American soldiers have launched a major operationthis week that has seen hundreds of US and Afghan troops mass near Afghanistan’s eastern border with Pakistan, raising suspicions over a possible unilateral military strike in North Waziristan. If undertaken, the assault would end years of frustration with Pakistani military inaction concerning Islamic terrorists who take refuge there after staging hit-and-run attacks against American and coalition forces in Afghanistan.
Called “Operation Knife Edge,“ the allied forces are deploying right up to the Pakistani border with helicopter gunships and heavy artillery, blocking the main road between the two countries and conducting house-to-house searches. An Afghan Defense Ministry official said the operation was “largely against the Haqqani network,” the North Atlantic Treaty Organization’s (NATO) and the Afghan security forces’ chief threat in eastern Afghanistan. Last month, Haqqani fighters carried out an assault in Kabul itself that saw the US embassy attacked. They also wounded 21 US troops in a bombing in Wardak province.
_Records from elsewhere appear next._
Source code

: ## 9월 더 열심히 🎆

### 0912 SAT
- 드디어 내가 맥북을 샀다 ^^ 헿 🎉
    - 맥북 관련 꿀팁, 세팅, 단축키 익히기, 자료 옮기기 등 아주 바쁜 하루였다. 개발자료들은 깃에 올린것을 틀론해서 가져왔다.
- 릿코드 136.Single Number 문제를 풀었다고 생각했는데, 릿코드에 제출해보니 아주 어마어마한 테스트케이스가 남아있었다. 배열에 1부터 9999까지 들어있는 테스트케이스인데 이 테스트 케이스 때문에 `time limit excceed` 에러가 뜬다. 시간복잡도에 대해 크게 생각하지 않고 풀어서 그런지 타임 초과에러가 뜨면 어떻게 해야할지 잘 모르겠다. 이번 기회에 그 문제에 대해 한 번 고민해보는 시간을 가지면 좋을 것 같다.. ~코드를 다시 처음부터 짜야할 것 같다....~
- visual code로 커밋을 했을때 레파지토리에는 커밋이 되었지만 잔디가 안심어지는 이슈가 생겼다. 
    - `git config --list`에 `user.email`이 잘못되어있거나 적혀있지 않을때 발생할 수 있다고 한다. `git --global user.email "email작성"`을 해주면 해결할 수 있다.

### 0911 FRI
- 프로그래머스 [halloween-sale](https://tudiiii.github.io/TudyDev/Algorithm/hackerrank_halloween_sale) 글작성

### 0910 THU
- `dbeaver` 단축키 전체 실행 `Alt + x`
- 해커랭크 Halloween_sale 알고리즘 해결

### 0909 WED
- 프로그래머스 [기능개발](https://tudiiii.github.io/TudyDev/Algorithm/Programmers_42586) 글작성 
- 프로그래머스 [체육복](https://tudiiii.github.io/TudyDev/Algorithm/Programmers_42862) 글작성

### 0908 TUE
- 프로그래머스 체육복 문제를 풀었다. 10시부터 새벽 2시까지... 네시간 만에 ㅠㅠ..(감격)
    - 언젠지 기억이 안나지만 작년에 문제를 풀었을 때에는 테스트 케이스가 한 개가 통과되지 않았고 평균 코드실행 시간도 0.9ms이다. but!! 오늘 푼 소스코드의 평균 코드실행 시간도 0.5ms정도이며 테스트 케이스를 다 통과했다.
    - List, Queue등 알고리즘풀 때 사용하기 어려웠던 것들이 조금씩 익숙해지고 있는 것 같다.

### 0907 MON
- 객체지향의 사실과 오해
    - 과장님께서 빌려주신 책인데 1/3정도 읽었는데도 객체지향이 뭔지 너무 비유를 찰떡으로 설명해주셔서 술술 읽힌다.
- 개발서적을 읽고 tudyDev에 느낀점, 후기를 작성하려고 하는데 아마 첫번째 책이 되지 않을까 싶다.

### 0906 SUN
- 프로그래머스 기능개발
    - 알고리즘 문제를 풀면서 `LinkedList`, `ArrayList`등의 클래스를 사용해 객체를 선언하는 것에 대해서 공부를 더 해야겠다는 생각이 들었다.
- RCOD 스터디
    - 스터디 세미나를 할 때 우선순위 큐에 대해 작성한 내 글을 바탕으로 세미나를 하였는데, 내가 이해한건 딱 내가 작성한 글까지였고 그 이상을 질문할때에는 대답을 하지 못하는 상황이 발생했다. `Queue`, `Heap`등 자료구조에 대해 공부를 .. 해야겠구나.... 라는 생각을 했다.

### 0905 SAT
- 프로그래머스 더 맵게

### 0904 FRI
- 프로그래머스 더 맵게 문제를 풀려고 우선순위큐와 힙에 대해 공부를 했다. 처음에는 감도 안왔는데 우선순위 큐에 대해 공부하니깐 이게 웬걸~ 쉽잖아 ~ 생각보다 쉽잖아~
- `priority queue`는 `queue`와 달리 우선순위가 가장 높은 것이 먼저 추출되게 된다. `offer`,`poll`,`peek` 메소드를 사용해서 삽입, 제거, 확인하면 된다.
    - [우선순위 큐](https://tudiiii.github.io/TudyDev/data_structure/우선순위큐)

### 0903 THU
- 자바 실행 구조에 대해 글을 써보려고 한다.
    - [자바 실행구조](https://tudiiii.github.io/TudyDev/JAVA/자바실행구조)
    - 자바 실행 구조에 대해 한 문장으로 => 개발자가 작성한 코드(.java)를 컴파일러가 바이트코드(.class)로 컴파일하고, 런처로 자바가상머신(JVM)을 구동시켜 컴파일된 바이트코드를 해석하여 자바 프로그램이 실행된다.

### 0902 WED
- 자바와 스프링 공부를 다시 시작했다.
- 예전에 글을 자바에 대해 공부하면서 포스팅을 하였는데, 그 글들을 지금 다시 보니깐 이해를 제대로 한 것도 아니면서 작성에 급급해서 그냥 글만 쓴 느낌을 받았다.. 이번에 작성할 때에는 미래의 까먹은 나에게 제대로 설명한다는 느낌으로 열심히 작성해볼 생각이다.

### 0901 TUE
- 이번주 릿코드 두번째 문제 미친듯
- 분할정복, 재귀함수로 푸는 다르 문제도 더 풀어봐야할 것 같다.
“These networks are directly responsible for recent attacks against the people of Afghanistan and coalition forces,” said US captain Justin Brockhoff.
After US Navy Seals flew deep into Pakistan to kill Osama bin Laden last May at his luxury compound in Abbottabad where he was living undisturbed, the Pakistani government warned the United States not to violate Pakistani sovereignty again. But Pakistan’s army chief, General Ashfaq Kiyani, admits American forces may cross the border during this current operation, but this time to confront the Haqqani organization.
“They [USA] may do it, but they will have to think ten times because Pakistan is not Iraq or Afghanistan,” General Kiyani told the Pakistani politicians on Tuesday.
A story in the Washington Post last month further indicates Operation Knife Edge may extend into Pakistani territory. It states that American government officials warned their Pakistani counterparts a week after September’s US embassy attack that the United States would take unilateral action against the Haqqani network if they did not do so. Defense Secretary Leon Panetta told reporters the United States is going “to take whatever steps are necessary to protect our forces,” which could be interpreted as an ultimatum.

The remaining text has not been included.